● **Brief**
Set down word for word the lines that begin the entries and run through the line containing "assim um organograma.". Give nothing further.

========================

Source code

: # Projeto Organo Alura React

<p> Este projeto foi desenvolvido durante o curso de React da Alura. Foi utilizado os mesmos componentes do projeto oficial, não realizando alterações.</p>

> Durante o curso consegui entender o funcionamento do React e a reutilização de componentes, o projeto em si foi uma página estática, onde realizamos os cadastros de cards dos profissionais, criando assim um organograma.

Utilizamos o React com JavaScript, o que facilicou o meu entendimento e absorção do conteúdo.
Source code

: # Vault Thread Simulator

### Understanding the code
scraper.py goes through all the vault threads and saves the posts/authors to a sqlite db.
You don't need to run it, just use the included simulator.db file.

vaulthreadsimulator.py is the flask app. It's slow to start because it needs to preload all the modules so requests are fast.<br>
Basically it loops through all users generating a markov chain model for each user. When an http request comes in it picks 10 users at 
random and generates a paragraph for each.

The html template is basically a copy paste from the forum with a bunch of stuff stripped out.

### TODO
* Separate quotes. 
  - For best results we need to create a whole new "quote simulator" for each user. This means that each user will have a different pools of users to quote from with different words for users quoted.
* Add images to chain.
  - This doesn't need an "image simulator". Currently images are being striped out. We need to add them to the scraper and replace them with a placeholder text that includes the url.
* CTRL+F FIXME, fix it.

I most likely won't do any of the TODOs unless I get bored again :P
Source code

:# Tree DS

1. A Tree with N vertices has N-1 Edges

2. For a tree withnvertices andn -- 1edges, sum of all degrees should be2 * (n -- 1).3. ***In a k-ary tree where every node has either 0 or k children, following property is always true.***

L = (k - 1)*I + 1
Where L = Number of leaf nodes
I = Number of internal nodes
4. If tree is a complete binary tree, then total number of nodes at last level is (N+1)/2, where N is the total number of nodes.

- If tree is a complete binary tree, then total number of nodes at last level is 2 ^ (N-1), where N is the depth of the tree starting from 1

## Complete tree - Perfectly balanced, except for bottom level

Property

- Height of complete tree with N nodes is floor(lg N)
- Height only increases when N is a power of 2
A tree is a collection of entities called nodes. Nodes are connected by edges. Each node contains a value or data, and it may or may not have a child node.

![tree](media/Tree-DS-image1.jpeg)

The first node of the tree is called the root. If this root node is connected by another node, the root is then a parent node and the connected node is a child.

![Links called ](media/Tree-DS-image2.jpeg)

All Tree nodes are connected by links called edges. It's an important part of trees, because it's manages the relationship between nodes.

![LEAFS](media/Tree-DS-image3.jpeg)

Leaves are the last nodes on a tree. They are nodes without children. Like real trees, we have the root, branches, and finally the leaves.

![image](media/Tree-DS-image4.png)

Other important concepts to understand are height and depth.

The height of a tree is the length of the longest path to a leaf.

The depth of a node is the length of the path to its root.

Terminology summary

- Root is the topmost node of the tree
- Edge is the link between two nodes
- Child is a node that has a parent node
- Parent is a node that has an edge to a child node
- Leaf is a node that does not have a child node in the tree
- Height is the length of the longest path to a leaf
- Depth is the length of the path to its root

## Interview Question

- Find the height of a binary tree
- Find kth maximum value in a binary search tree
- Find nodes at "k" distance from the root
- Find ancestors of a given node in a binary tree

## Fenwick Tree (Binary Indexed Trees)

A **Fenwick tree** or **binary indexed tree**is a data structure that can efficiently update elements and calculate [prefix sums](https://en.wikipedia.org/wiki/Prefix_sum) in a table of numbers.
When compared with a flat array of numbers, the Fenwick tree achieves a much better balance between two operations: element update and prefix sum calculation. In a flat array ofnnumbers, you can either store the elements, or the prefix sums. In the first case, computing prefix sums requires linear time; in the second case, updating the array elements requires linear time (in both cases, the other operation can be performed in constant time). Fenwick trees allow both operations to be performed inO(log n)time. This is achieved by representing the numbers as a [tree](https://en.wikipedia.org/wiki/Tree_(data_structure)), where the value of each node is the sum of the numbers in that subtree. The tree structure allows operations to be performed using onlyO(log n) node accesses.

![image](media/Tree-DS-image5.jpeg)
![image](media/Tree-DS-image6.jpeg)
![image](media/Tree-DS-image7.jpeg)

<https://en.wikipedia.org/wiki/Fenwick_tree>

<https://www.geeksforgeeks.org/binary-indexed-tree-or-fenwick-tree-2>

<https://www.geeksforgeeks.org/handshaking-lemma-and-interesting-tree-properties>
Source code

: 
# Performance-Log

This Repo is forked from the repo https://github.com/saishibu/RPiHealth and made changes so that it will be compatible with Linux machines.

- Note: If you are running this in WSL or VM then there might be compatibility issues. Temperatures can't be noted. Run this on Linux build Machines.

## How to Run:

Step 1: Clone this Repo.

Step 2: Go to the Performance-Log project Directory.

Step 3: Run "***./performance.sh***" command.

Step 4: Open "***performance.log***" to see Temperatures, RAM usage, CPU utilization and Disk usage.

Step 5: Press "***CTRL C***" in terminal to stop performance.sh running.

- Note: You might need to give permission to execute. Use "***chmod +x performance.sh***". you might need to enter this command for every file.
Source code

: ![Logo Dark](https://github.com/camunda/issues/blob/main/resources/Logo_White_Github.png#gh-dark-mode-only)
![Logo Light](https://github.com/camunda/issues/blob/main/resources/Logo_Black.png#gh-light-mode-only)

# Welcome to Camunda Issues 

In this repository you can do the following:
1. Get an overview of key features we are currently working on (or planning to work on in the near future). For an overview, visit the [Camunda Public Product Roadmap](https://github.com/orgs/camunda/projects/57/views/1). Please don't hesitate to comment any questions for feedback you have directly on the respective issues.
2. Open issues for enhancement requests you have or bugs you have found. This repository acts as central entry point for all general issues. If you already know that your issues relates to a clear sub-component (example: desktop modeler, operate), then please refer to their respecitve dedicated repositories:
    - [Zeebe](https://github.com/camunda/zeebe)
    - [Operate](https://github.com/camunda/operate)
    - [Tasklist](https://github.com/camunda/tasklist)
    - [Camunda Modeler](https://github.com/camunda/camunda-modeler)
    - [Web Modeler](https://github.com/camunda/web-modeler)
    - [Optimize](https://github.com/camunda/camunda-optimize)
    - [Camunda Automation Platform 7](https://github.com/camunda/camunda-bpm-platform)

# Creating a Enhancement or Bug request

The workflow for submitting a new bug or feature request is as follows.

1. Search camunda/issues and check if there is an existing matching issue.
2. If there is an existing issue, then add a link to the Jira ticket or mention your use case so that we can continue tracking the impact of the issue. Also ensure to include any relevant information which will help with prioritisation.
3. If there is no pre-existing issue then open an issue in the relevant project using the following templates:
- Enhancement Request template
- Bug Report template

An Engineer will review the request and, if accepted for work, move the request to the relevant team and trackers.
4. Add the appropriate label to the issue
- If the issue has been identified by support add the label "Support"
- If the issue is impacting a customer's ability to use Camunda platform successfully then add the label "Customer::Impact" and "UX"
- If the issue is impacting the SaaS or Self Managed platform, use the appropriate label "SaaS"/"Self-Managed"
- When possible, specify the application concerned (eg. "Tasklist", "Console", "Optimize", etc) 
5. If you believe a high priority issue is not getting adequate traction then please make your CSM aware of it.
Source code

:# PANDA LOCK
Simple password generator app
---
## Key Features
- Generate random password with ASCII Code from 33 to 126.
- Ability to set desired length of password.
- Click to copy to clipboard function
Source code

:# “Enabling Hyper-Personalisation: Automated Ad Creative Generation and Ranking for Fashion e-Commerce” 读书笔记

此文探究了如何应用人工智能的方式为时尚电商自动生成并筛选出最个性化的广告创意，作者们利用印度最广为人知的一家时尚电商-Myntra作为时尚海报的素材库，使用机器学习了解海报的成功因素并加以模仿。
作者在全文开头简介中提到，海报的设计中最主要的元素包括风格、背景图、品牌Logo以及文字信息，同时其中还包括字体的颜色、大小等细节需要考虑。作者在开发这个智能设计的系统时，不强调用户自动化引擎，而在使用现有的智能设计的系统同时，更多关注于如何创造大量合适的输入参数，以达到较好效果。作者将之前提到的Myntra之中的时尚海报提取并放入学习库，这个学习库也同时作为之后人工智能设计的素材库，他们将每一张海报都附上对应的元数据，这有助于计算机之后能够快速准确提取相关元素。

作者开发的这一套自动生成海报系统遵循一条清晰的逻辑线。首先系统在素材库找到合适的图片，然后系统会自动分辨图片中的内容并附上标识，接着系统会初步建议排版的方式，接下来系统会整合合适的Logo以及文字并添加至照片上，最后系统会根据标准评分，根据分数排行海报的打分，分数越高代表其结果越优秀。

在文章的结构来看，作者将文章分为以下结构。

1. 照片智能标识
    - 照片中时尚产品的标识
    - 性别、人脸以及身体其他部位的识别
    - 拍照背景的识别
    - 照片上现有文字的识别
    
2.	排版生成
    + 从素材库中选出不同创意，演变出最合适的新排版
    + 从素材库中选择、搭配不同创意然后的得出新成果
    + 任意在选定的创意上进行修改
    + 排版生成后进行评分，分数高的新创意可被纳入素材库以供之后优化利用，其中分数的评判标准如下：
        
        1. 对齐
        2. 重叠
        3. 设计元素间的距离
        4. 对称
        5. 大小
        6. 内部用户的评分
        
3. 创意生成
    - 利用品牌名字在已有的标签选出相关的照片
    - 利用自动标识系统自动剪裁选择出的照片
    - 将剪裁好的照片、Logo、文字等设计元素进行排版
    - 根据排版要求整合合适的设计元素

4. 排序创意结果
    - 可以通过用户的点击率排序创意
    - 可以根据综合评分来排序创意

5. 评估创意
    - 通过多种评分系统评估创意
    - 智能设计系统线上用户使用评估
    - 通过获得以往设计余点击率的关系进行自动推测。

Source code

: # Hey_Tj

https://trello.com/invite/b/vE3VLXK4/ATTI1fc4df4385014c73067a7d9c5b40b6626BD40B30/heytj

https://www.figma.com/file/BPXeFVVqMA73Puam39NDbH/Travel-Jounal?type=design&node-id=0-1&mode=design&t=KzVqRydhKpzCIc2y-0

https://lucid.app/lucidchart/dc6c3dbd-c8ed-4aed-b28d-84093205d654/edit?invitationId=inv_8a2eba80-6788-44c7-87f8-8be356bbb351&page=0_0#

========================

● **Problem solution**
Source code

: # Projeto Organo Alura React

<p> Este projeto foi desenvolvido durante o curso de React da Alura. Foi utilizado os mesmos componentes do projeto oficial, não realizando alterações.</p>

> Durante o curso consegui entender o funcionamento do React e a reutilização de componentes, o projeto em si foi uma página estática, onde realizamos os cadastros de cards dos profissionais, criando assim um organograma.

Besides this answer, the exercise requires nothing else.